Hi!  I'm back, after a long break from blogging.  Guess what?  I have a new hobby!  You're shocked, I can hear the collective gasp from here.

I have made quite a few batches of soap so far, and was inspired to join in on the Soap Challenge Club fun over at Great Cakes Soapworks.  This month's challenge was combed soap.  As I said, I'm new to soaping, and I'm especially new to colorants in my soap.  I've had a few, *ahem* learning experiments, shall we say.  My first try at coloring soap ended with a soap with three variations on the same tan.  My second attempt was OK. But the third, oh, the third was supposed to be a nice Christmasy Red and Green. It ended up orange and purple!! Lessons learned, research completed, new colorants ordered for the challenge!

J (and S) so nicely documented the process for me.  Excuse the ridiculously messy counters in the background.  I decided soaping was more important than cleaning (which I did do after the soaping fun was completed!)  Plus, I ended up using the end of a couple of bottles of oils, so those somehow ended up in the pics too. Also, excuse the messy hair.  (That's a story for a different blog, that has nothing to do with crafting and everything to do with the fact that I was not allowed to get my head wet for 12 days!) J seems to think every pic of something I'm doing needs to include the actual person doing said thing.

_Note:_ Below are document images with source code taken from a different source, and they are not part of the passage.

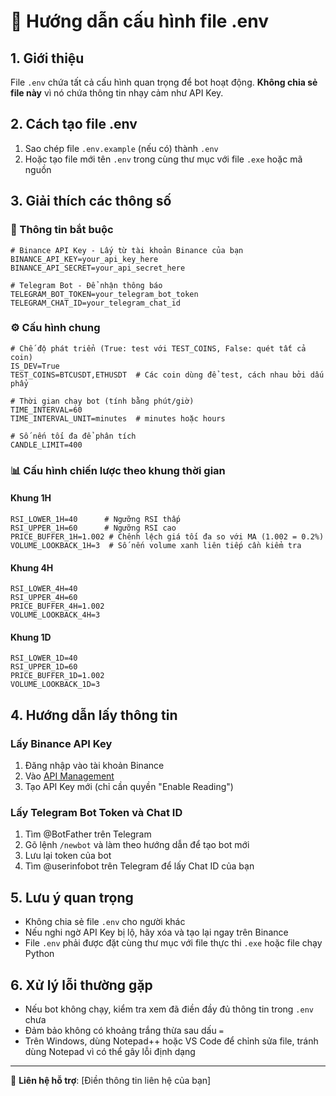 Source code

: # 📝 Hướng dẫn cấu hình file .env

## 1. Giới thiệu
File `.env` chứa tất cả cấu hình quan trọng để bot hoạt động. **Không chia sẻ file này** vì nó chứa thông tin nhạy cảm như API Key.

## 2. Cách tạo file .env
1. Sao chép file `.env.example` (nếu có) thành `.env`
2. Hoặc tạo file mới tên `.env` trong cùng thư mục với file `.exe` hoặc mã nguồn

## 3. Giải thích các thông số

### 🔐 Thông tin bắt buộc
```env
# Binance API Key - Lấy từ tài khoản Binance của bạn
BINANCE_API_KEY=your_api_key_here
BINANCE_API_SECRET=your_api_secret_here

# Telegram Bot - Để nhận thông báo
TELEGRAM_BOT_TOKEN=your_telegram_bot_token
TELEGRAM_CHAT_ID=your_telegram_chat_id
```

### ⚙️ Cấu hình chung
```env
# Chế độ phát triển (True: test với TEST_COINS, False: quét tất cả coin)
IS_DEV=True
TEST_COINS=BTCUSDT,ETHUSDT  # Các coin dùng để test, cách nhau bởi dấu phẩy

# Thời gian chạy bot (tính bằng phút/giờ)
TIME_INTERVAL=60
TIME_INTERVAL_UNIT=minutes  # minutes hoặc hours

# Số nến tối đa để phân tích
CANDLE_LIMIT=400
```

### 📊 Cấu hình chiến lược theo khung thời gian

#### Khung 1H
```env
RSI_LOWER_1H=40      # Ngưỡng RSI thấp
RSI_UPPER_1H=60      # Ngưỡng RSI cao
PRICE_BUFFER_1H=1.002 # Chênh lệch giá tối đa so với MA (1.002 = 0.2%)
VOLUME_LOOKBACK_1H=3  # Số nến volume xanh liên tiếp cần kiểm tra
```

#### Khung 4H
```env
RSI_LOWER_4H=40
RSI_UPPER_4H=60
PRICE_BUFFER_4H=1.002
VOLUME_LOOKBACK_4H=3
```

#### Khung 1D
```env
RSI_LOWER_1D=40
RSI_UPPER_1D=60
PRICE_BUFFER_1D=1.002
VOLUME_LOOKBACK_1D=3
```

## 4. Hướng dẫn lấy thông tin

### Lấy Binance API Key
1. Đăng nhập vào tài khoản Binance
2. Vào [API Management](https://www.binance.com/en/my/settings/api-management)
3. Tạo API Key mới (chỉ cần quyền "Enable Reading")

### Lấy Telegram Bot Token và Chat ID
1. Tìm @BotFather trên Telegram
2. Gõ lệnh `/newbot` và làm theo hướng dẫn để tạo bot mới
3. Lưu lại token của bot
4. Tìm @userinfobot trên Telegram để lấy Chat ID của bạn

## 5. Lưu ý quan trọng
- Không chia sẻ file `.env` cho người khác
- Nếu nghi ngờ API Key bị lộ, hãy xóa và tạo lại ngay trên Binance
- File `.env` phải được đặt cùng thư mục với file thực thi `.exe` hoặc file chạy Python

## 6. Xử lý lỗi thường gặp
- Nếu bot không chạy, kiểm tra xem đã điền đầy đủ thông tin trong `.env` chưa
- Đảm bảo không có khoảng trắng thừa sau dấu `=`
- Trên Windows, dùng Notepad++ hoặc VS Code để chỉnh sửa file, tránh dùng Notepad vì có thể gây lỗi định dạng

---
📌 **Liên hệ hỗ trợ**: [Điền thông tin liên hệ của bạn]

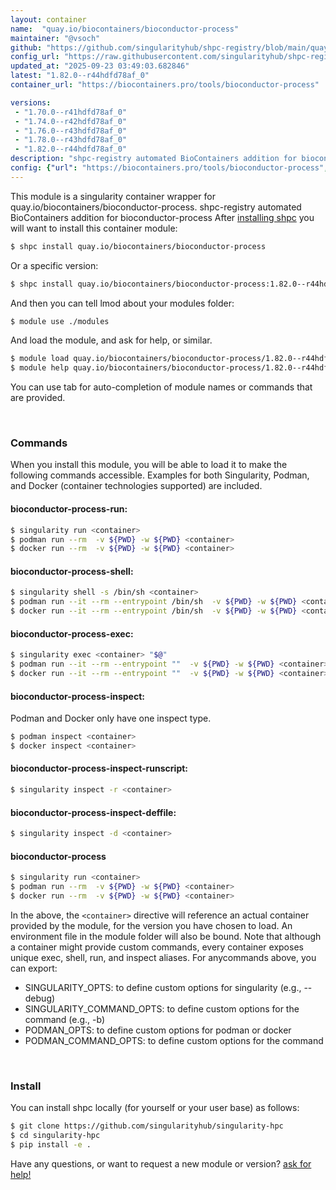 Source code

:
 ```yaml
---
layout: container
name:  "quay.io/biocontainers/bioconductor-process"
maintainer: "@vsoch"
github: "https://github.com/singularityhub/shpc-registry/blob/main/quay.io/biocontainers/bioconductor-process/container.yaml"
config_url: "https://raw.githubusercontent.com/singularityhub/shpc-registry/main/quay.io/biocontainers/bioconductor-process/container.yaml"
updated_at: "2025-09-23 03:49:03.682846"
latest: "1.82.0--r44hdfd78af_0"
container_url: "https://biocontainers.pro/tools/bioconductor-process"

versions:
 - "1.70.0--r41hdfd78af_0"
 - "1.74.0--r42hdfd78af_0"
 - "1.76.0--r43hdfd78af_0"
 - "1.78.0--r43hdfd78af_0"
 - "1.82.0--r44hdfd78af_0"
description: "shpc-registry automated BioContainers addition for bioconductor-process"
config: {"url": "https://biocontainers.pro/tools/bioconductor-process", "maintainer": "@vsoch", "description": "shpc-registry automated BioContainers addition for bioconductor-process", "latest": {"1.82.0--r44hdfd78af_0": "sha256:578c10d9b7b7c935a3d682eb3c5caf6b4532ac8dc179539f80d60d1849483e3a"}, "tags": {"1.70.0--r41hdfd78af_0": "sha256:b9508b3f6fa4bc635cd05232199eae182a1b5a66299a14e6791feaf39e629a43", "1.74.0--r42hdfd78af_0": "sha256:54e1f382d1dff3d9b27e504760537414cfcae3e9b70a89d851ecc65c43f563c5", "1.76.0--r43hdfd78af_0": "sha256:002eed6bc15eddccc699447c38c25a25df12fa9a924dbae29023aac129499a93", "1.78.0--r43hdfd78af_0": "sha256:939553da25ee12c33b0ba12c472bb6190f73e9159b5948f291ba5d99f6ea9606", "1.82.0--r44hdfd78af_0": "sha256:578c10d9b7b7c935a3d682eb3c5caf6b4532ac8dc179539f80d60d1849483e3a"}, "docker": "quay.io/biocontainers/bioconductor-process"}
---
```


This module is a singularity container wrapper for quay.io/biocontainers/bioconductor-process.
shpc-registry automated BioContainers addition for bioconductor-process
After [installing shpc](#install) you will want to install this container module:


```bash
$ shpc install quay.io/biocontainers/bioconductor-process
```

Or a specific version:

```bash
$ shpc install quay.io/biocontainers/bioconductor-process:1.82.0--r44hdfd78af_0
```

And then you can tell lmod about your modules folder:

```bash
$ module use ./modules
```

And load the module, and ask for help, or similar.

```bash
$ module load quay.io/biocontainers/bioconductor-process/1.82.0--r44hdfd78af_0
$ module help quay.io/biocontainers/bioconductor-process/1.82.0--r44hdfd78af_0
```

You can use tab for auto-completion of module names or commands that are provided.

<br>

### Commands

When you install this module, you will be able to load it to make the following commands accessible.
Examples for both Singularity, Podman, and Docker (container technologies supported) are included.

#### bioconductor-process-run:

```bash
$ singularity run <container>
$ podman run --rm  -v ${PWD} -w ${PWD} <container>
$ docker run --rm  -v ${PWD} -w ${PWD} <container>
```

#### bioconductor-process-shell:

```bash
$ singularity shell -s /bin/sh <container>
$ podman run --it --rm --entrypoint /bin/sh  -v ${PWD} -w ${PWD} <container>
$ docker run --it --rm --entrypoint /bin/sh  -v ${PWD} -w ${PWD} <container>
```

#### bioconductor-process-exec:

```bash
$ singularity exec <container> "$@"
$ podman run --it --rm --entrypoint ""  -v ${PWD} -w ${PWD} <container> "$@"
$ docker run --it --rm --entrypoint ""  -v ${PWD} -w ${PWD} <container> "$@"
```

#### bioconductor-process-inspect:

Podman and Docker only have one inspect type.

```bash
$ podman inspect <container>
$ docker inspect <container>
```

#### bioconductor-process-inspect-runscript:

```bash
$ singularity inspect -r <container>
```

#### bioconductor-process-inspect-deffile:

```bash
$ singularity inspect -d <container>
```



#### bioconductor-process

```bash
$ singularity run <container>
$ podman run --rm  -v ${PWD} -w ${PWD} <container>
$ docker run --rm  -v ${PWD} -w ${PWD} <container>
```


In the above, the `<container>` directive will reference an actual container provided
by the module, for the version you have chosen to load. An environment file in the
module folder will also be bound. Note that although a container
might provide custom commands, every container exposes unique exec, shell, run, and
inspect aliases. For anycommands above, you can export:

 - SINGULARITY_OPTS: to define custom options for singularity (e.g., --debug)
 - SINGULARITY_COMMAND_OPTS: to define custom options for the command (e.g., -b)
 - PODMAN_OPTS: to define custom options for podman or docker
 - PODMAN_COMMAND_OPTS: to define custom options for the command

<br>

### Install

You can install shpc locally (for yourself or your user base) as follows:

```bash
$ git clone https://github.com/singularityhub/singularity-hpc
$ cd singularity-hpc
$ pip install -e .
```

Have any questions, or want to request a new module or version? [ask for help!](https://github.com/singularityhub/singularity-hpc/issues) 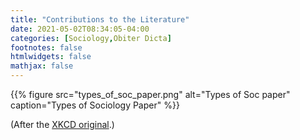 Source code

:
 ```yaml
---
title: "Contributions to the Literature"
date: 2021-05-02T08:34:05-04:00
categories: [Sociology,Obiter Dicta]
footnotes: false
htmlwidgets: false
mathjax: false
---
```



{{% figure src="types_of_soc_paper.png" alt="Types of Soc paper" caption="Types of Sociology Paper" %}}


(After the [XKCD original](https://xkcd.com/2456/).)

I started with a basic, slow moving soap batter.  I used the recipe provided by the Amy Warden, the club hostess.  It was my first soap with lard, but I'm glad I finally tried one!  Then I divided out a few small portions for colorants (but no fragrance.) In her example, Amy used five colors.  But I hate pink, so I just went with a little more red and called it good.

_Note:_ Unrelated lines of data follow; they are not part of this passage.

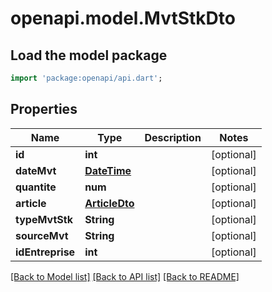 # openapi.model.MvtStkDto

## Load the model package
```dart
import 'package:openapi/api.dart';
```

## Properties
Name | Type | Description | Notes
------------ | ------------- | ------------- | -------------
**id** | **int** |  | [optional] 
**dateMvt** | [**DateTime**](DateTime.md) |  | [optional] 
**quantite** | **num** |  | [optional] 
**article** | [**ArticleDto**](ArticleDto.md) |  | [optional] 
**typeMvtStk** | **String** |  | [optional] 
**sourceMvt** | **String** |  | [optional] 
**idEntreprise** | **int** |  | [optional] 

[[Back to Model list]](../README.md#documentation-for-models) [[Back to API list]](../README.md#documentation-for-api-endpoints) [[Back to README]](../README.md)


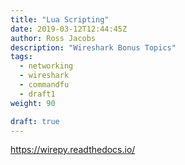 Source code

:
 ```yaml
---
title: "Lua Scripting"
date: 2019-03-12T12:44:45Z
author: Ross Jacobs
description: "Wireshark Bonus Topics"
tags:
  - networking
  - wireshark
  - commandfu
  - draft1
weight: 90

draft: true
---
```


https://wirepy.readthedocs.io/
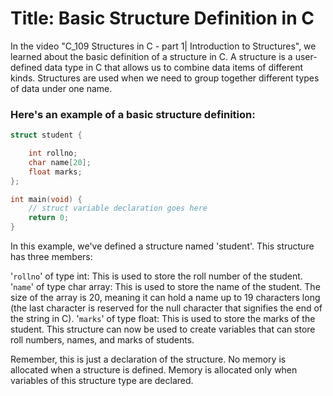 # Title: Basic Structure Definition in C

In the video "C_109 Structures in C - part 1| Introduction to Structures", we learned about the basic definition of a structure in C. A structure is a user-defined data type in C that allows us to combine data items of different kinds. Structures are used when we need to group together different types of data under one name.

### Here's an example of a basic structure definition:
```c
struct student {

    int rollno;
    char name[20];
    float marks;
};

int main(void) {
    // struct variable declaration goes here
    return 0;
}
```

In this example, we've defined a structure named 'student'. This structure has three members:

'`rollno`' of type int: This is used to store the roll number of the student.
'`name`' of type char array: This is used to store the name of the student. The size of the array is 20, meaning it can hold a name up to 19 characters long (the last character is reserved for the null character that signifies the end of the string in C).
'`marks`' of type float: This is used to store the marks of the student.
This structure can now be used to create variables that can store roll numbers, names, and marks of students.

Remember, this is just a declaration of the structure. No memory is allocated when a structure is defined. Memory is allocated only when variables of this structure type are declared.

I scented and colored the majority of the batter, then poured it into my makeshift mold (I chopped up a box that some supplies came in! Feeling pretty thrifty about that one) as a base for the pretty swirls. 

Then the fun began!  I just layered the colors on, in squiggly lines, until I was out of colored soap batter.

Next comes the combing.  With my "fancy" comb.

More lessons learned:  Moving the soap to a safe place where it could sit for the chemical reaction to complete, some of the prettily swirled lines got less pretty. Next time (and there will be a next time, this soap is seriously fun, and just "wow"!) I'll plan to leave it in place for a few hours before moving it.

Then the soap had to sit for a day.  Once the soap had set up a bit, I could pull it out of the mold and cut it.  Here's the result:

The top of the soap has a different texture than I expected.  I'm not entirely sure whether this is due to the recipe, or if it's due to the measures I took to avoid soda ash (a white coating on the top of the soap, which I thought would take away from the effect of the combing) I guess more experimentation is in order!  I am quickly going to be overrun with soap at this rate!